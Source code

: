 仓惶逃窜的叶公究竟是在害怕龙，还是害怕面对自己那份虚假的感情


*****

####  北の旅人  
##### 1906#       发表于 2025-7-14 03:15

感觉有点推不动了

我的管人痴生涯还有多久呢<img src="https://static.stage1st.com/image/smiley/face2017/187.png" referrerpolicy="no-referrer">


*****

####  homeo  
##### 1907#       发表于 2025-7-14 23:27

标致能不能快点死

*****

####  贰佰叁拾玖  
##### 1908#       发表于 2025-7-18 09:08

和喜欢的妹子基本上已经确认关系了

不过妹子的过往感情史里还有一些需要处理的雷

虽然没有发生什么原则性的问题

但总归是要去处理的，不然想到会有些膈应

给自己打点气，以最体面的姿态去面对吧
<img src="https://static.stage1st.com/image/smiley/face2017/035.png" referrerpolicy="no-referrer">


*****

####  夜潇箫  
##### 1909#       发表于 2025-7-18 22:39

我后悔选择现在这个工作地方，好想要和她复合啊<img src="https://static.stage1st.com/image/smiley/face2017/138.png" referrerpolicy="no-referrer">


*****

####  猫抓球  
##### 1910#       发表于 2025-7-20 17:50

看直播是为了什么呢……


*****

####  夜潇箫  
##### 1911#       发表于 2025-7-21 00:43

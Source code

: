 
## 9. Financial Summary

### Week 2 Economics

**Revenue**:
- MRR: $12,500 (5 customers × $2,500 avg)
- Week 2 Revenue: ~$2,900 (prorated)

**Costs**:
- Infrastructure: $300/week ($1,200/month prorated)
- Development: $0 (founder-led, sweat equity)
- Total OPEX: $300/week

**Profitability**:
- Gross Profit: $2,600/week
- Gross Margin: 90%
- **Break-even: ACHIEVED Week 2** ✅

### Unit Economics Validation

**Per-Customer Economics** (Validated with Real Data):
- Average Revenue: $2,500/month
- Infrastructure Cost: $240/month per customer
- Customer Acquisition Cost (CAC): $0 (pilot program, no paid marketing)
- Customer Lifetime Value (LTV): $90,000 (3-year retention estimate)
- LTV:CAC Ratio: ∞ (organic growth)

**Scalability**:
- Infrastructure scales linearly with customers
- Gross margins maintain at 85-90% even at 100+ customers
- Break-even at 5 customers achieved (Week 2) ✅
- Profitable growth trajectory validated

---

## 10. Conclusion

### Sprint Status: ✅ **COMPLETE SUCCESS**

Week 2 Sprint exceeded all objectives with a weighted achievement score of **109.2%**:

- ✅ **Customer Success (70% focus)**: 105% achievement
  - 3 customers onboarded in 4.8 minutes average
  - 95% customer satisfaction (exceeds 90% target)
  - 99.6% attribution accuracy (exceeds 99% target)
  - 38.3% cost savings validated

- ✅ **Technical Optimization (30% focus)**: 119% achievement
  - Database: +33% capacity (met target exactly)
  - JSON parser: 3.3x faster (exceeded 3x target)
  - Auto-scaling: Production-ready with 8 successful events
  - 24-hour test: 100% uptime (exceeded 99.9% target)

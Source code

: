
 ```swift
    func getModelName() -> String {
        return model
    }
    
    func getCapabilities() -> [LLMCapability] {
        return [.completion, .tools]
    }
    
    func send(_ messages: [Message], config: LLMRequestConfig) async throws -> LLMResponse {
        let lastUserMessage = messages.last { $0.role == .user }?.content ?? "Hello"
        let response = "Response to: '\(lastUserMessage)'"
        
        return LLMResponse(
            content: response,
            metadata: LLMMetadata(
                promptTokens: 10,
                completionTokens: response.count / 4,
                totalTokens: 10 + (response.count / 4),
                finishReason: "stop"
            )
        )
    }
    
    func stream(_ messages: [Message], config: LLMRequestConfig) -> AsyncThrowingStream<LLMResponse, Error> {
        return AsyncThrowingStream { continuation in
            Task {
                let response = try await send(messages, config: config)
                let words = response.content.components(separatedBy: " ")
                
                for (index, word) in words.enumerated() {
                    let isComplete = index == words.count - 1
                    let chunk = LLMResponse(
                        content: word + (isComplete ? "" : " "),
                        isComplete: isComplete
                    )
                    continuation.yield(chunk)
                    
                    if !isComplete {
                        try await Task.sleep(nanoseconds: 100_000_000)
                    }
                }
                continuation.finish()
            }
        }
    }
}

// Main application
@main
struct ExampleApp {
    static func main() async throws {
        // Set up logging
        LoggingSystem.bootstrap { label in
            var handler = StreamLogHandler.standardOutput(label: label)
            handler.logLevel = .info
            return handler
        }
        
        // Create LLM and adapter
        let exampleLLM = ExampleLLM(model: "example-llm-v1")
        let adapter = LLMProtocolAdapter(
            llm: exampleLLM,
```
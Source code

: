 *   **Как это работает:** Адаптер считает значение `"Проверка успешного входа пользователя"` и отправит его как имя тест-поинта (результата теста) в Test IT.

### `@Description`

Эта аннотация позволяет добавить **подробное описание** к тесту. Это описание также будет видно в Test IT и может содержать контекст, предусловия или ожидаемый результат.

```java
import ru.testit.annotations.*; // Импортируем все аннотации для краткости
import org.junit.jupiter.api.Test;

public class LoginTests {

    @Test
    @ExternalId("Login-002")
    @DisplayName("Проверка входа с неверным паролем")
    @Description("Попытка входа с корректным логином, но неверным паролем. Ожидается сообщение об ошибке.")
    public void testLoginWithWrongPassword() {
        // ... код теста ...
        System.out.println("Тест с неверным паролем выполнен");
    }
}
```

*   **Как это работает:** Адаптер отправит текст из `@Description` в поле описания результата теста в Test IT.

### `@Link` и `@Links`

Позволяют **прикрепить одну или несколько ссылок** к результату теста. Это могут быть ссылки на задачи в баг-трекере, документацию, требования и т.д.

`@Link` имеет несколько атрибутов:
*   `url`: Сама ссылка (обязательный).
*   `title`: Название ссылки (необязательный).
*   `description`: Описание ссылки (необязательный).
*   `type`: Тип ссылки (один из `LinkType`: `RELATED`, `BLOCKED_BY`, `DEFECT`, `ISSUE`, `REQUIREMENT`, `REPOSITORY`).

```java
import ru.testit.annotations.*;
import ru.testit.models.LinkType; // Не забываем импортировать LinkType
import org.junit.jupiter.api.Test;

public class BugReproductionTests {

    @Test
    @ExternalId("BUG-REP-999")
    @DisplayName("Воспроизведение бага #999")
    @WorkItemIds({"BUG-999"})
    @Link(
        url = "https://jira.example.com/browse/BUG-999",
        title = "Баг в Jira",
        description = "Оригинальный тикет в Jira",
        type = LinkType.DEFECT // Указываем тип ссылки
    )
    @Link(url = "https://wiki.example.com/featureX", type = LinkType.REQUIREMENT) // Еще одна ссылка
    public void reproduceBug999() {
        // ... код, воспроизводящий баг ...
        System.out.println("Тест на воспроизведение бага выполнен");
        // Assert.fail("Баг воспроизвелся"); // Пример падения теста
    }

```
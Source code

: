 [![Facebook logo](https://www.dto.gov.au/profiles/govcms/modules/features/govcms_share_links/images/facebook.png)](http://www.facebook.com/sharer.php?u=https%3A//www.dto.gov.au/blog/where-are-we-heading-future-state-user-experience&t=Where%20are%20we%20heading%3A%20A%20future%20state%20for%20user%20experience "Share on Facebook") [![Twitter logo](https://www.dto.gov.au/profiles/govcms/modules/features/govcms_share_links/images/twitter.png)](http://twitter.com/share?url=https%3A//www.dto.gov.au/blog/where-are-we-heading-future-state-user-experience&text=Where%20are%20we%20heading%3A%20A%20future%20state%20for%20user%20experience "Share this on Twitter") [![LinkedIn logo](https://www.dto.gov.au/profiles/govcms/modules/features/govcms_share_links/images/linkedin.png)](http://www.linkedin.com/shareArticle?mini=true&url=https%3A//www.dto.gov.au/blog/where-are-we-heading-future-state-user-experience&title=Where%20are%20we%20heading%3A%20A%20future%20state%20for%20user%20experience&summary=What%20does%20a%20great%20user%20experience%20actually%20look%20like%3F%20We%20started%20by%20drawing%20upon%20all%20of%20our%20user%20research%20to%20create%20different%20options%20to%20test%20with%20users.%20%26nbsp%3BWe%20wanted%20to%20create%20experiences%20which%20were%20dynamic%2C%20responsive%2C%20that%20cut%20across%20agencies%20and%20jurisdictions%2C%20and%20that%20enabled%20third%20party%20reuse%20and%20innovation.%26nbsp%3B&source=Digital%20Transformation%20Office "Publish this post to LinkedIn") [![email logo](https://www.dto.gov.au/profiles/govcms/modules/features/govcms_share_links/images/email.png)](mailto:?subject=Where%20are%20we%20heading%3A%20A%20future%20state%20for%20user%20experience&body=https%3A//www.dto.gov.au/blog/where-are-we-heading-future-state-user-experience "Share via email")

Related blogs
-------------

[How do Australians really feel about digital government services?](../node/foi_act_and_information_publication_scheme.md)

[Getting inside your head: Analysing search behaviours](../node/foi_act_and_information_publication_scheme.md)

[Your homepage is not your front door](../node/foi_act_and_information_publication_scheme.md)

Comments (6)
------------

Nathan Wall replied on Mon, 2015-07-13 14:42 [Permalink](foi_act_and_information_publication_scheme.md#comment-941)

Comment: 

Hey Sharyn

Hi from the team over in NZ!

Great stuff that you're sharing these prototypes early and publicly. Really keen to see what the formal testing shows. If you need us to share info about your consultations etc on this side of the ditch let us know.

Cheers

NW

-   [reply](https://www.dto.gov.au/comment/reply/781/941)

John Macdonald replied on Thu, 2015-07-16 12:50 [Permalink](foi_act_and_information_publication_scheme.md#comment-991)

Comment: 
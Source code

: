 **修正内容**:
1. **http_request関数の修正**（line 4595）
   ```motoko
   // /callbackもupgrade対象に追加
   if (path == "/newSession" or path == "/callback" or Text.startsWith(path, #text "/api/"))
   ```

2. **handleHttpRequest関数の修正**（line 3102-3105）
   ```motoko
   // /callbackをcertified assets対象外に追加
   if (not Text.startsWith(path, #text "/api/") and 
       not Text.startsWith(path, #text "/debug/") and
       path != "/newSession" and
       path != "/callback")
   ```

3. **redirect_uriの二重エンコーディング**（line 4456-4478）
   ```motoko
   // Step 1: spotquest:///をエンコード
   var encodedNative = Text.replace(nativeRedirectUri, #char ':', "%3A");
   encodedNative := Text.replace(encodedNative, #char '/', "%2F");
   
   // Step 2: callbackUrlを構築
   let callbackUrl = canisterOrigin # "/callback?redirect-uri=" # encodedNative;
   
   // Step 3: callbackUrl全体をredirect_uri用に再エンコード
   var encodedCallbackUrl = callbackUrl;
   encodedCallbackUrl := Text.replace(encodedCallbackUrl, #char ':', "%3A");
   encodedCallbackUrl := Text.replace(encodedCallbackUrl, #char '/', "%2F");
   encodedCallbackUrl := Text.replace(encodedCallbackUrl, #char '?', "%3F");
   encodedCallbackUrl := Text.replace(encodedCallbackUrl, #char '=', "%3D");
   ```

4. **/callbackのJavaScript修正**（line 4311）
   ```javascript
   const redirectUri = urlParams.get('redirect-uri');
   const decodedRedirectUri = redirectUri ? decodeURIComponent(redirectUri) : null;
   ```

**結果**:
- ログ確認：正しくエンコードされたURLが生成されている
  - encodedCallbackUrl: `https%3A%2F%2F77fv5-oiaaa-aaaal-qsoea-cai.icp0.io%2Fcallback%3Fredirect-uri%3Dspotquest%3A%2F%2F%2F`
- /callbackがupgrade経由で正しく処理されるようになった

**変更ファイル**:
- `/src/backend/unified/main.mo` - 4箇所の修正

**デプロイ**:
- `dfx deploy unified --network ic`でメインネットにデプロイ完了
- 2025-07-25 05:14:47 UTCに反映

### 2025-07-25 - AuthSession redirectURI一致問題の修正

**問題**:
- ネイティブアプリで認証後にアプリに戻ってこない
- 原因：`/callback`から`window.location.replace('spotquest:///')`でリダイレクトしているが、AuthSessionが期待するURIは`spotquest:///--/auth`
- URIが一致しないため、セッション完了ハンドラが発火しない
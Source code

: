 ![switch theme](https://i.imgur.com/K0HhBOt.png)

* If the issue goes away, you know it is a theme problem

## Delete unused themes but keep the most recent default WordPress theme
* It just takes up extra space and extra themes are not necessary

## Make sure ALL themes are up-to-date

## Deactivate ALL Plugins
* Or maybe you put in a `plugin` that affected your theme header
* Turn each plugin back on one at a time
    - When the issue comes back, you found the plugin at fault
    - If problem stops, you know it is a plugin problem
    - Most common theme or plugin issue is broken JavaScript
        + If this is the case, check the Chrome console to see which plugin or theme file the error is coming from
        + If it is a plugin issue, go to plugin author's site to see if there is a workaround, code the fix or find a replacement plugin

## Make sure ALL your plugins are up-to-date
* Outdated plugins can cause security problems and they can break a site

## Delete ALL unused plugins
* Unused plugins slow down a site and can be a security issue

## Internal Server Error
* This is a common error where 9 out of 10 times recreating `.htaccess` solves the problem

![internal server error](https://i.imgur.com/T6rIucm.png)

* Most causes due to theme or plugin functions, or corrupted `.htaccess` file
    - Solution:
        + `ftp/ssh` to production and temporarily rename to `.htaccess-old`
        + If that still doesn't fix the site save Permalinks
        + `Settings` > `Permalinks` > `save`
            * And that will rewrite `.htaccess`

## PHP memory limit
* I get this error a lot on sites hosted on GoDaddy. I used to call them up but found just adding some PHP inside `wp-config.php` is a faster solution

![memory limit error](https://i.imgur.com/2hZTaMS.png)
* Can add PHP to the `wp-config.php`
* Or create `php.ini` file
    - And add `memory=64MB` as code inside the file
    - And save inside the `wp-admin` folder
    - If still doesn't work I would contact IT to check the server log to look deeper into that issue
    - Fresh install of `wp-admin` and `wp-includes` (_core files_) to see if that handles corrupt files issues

++++++

Gather each line from the listing above that holds "необязательный".

# [Result below]
*   `title`: Название ссылки (необязательный).
*   `description`: Описание ссылки (необязательный).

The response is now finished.